Pictures paired with source code
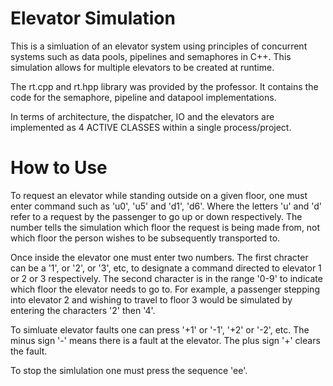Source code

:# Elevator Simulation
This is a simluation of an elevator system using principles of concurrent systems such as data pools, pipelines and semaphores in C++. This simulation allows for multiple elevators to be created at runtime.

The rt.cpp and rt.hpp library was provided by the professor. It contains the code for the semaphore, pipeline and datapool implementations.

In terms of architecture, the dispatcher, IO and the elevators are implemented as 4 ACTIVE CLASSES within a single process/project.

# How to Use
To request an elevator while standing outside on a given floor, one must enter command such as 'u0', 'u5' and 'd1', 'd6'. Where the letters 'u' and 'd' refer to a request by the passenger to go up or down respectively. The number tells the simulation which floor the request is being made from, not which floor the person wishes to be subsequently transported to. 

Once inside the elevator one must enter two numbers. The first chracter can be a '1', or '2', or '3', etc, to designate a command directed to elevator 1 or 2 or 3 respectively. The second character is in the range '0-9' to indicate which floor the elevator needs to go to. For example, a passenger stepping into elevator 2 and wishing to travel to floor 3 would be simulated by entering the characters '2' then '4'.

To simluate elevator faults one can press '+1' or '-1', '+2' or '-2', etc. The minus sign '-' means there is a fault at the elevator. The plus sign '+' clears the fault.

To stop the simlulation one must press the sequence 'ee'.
---
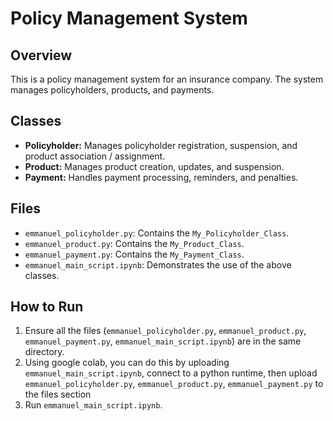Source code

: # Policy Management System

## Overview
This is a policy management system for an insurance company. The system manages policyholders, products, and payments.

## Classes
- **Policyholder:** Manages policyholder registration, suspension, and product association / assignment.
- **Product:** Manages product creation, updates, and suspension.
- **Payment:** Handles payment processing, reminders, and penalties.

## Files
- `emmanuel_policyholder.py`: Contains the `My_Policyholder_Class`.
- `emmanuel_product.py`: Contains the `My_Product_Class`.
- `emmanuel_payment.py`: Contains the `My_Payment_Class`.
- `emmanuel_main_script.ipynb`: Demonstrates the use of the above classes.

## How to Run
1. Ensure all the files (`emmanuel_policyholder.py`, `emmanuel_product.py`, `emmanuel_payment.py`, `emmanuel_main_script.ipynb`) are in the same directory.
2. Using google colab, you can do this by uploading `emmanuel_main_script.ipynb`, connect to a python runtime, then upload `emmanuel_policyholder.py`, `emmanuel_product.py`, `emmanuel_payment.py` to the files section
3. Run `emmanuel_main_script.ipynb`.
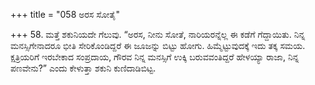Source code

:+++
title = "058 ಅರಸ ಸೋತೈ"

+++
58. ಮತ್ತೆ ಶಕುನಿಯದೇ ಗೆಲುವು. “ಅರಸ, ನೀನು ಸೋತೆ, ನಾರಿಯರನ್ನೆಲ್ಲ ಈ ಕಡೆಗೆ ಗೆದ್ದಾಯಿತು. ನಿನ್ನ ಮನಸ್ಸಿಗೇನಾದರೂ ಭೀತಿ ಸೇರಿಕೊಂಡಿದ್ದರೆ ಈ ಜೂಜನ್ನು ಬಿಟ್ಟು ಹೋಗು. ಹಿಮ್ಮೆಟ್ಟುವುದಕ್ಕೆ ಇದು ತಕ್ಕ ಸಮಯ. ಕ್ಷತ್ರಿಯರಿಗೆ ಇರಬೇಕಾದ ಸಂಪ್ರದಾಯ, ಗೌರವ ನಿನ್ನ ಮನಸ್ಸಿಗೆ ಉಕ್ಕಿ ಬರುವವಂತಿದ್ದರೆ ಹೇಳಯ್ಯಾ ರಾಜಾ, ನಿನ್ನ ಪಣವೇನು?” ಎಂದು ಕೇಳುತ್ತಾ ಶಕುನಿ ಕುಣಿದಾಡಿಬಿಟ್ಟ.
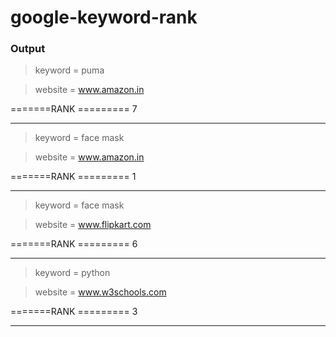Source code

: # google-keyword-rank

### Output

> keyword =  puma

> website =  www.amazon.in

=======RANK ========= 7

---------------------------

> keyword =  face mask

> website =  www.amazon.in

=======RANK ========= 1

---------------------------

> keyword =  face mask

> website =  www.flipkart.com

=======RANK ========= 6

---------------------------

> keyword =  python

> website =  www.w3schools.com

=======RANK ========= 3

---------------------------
--
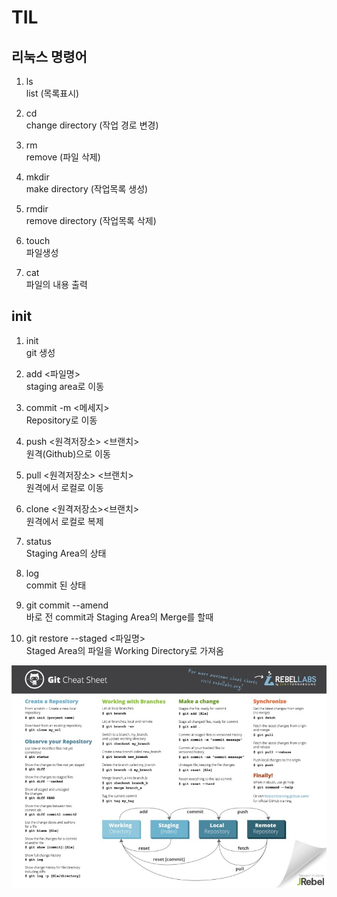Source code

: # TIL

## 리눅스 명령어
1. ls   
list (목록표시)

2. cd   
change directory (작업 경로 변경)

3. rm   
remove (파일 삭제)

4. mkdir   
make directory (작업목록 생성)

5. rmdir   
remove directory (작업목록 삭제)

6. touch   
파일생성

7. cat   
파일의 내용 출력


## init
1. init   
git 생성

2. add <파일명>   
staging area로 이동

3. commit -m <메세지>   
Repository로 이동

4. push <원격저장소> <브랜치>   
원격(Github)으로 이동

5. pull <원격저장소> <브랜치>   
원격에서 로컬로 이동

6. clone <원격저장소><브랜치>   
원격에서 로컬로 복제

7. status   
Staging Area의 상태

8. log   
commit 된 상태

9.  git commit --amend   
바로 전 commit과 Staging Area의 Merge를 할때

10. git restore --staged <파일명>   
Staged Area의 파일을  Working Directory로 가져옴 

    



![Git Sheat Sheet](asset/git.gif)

What is being asked:
Go through the records above and return each line in which the word "작업목록" occurs.

Task answer:
make directory (작업목록 생성)
remove directory (작업목록 삭제)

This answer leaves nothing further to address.